Quelques mois après la rencontre de François et de l’empereur, le roi dépossédé de Jérusalem Jean de Brienne propose à Frédéric, jeune veuf, la main d’isabelle, sa fille et unique héritière. Le mariage est célébré, à Brindisi, en novembre 1225, Frédéric exigeant d’être nommé «  administrateur du royaume » fantôme. En 1228, isabelle meurt à peine âgée de 17 ans ; Frédéric exerce ses prérogatives au nom de leur fils Conrad.

Au début de 1227, par ambassadeurs interposés, l’empereur et Malik al-Kâmil ont conclu une alliance, d’autant plus utile à l’émir du Caire qu’il lorgne le territoire de son frère l’émir de Damas.

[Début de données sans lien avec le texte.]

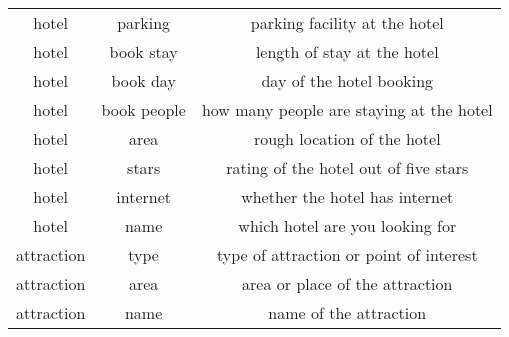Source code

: \documentclass[11pt]{article}
\begin{document}
\begin{table*}[t]
\begin{tabular}{ccc}
        hotel  & parking  &  parking facility at the hotel\\
        hotel  & book stay &    length of stay at the hotel\\
        hotel  & book day  &     day of the hotel booking\\
        hotel & book people &      how many people are staying at the hotel\\
        hotel  &   area  &  rough location of the hotel\\
        hotel  & stars  &     rating of the hotel out of five stars\\
        hotel  &  internet  &  whether the hotel has internet\\
        hotel  &  name   &   which hotel are you looking for\\
        attraction   & type &   type of attraction or point of interest\\
        attraction &  area    &    area or place of the attraction\\
        attraction  &  name   &  name of the attraction\\
        \bottomrule
    \end{tabular}
\end{table*}
 
\end{document}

Ni l’un ni l’autre ne sont naïfs au point de croire aux billevesées sur l’œcuménisme religieux (le nom et l’adjectif sont d’ailleurs parfaitement incompatibles, tandis que foi et fanatisme sont des notions admirablement corrélées, quoiqu’en disent nos modernes hypocrites) ni en la notion d’un dieu unique, étant donnée la multiplicité des candidats au titre. Ils concluent un arrangement pour avoir la paix l’un et l’autre, de façon à mener à bien leurs projets.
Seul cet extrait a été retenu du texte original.